### TASK DIRECTIONS
Pull out every line from the listing that has the word "begin".

== Segment start ==

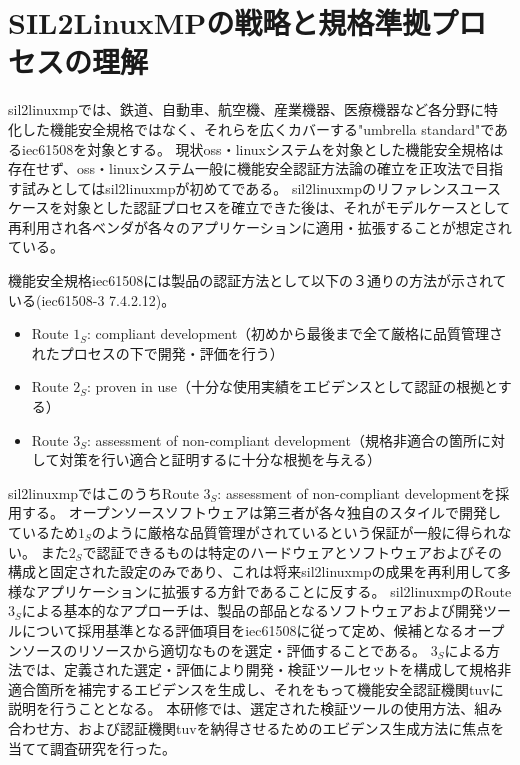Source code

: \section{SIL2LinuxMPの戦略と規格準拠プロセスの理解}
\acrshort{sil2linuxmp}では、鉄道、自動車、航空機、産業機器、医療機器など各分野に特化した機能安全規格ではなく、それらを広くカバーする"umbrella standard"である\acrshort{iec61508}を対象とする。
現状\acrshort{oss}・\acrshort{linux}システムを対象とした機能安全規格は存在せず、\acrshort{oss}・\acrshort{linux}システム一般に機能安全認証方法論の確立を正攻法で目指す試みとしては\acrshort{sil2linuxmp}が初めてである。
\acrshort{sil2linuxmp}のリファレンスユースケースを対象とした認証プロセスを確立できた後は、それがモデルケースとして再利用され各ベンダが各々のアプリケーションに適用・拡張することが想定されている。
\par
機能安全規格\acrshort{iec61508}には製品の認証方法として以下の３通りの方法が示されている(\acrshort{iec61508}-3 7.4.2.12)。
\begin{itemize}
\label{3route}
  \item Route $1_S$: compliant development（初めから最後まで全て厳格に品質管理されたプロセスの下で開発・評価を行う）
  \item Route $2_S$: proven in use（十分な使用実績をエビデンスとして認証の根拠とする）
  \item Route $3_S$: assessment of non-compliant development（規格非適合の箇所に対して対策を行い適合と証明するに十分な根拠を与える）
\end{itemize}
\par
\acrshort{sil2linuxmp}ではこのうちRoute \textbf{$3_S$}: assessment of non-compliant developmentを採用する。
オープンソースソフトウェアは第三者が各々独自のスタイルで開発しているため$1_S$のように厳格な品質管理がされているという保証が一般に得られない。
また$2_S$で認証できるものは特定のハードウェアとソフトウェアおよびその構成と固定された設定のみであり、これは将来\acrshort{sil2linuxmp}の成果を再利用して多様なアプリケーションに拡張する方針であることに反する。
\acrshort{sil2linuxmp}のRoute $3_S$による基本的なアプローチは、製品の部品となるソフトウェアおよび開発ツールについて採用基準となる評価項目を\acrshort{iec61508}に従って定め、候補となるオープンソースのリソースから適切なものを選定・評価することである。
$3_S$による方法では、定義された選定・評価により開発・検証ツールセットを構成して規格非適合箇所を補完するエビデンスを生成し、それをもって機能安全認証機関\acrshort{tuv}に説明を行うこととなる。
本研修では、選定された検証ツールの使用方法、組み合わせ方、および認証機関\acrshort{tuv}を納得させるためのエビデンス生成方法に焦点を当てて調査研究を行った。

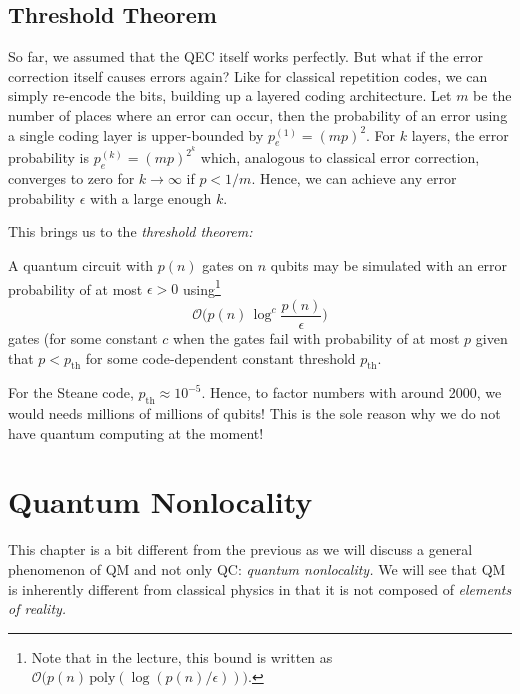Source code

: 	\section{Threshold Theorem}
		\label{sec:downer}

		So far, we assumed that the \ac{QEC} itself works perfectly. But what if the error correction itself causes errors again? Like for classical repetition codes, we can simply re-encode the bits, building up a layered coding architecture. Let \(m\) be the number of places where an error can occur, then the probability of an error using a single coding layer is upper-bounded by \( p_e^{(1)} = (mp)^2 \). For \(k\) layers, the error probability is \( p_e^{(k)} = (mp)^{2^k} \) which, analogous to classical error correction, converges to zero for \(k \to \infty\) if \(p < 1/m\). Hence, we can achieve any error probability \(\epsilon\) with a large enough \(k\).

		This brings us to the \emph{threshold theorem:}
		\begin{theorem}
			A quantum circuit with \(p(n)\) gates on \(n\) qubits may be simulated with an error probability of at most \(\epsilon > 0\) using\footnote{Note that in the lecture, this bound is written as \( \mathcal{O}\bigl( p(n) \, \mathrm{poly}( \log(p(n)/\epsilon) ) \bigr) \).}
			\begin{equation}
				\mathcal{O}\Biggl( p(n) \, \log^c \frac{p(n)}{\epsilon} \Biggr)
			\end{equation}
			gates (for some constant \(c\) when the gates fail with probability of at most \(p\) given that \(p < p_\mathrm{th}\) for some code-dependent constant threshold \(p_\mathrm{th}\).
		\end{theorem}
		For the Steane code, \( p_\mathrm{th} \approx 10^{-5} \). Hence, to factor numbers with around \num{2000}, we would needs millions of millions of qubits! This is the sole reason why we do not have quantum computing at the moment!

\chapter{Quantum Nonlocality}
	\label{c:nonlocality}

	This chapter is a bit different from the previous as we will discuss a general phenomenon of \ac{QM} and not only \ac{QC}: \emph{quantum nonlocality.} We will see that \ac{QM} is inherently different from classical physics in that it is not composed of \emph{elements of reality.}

== Segment end ==

### SOLUTION
\begin{itemize}
		\begin{theorem}
			\begin{equation}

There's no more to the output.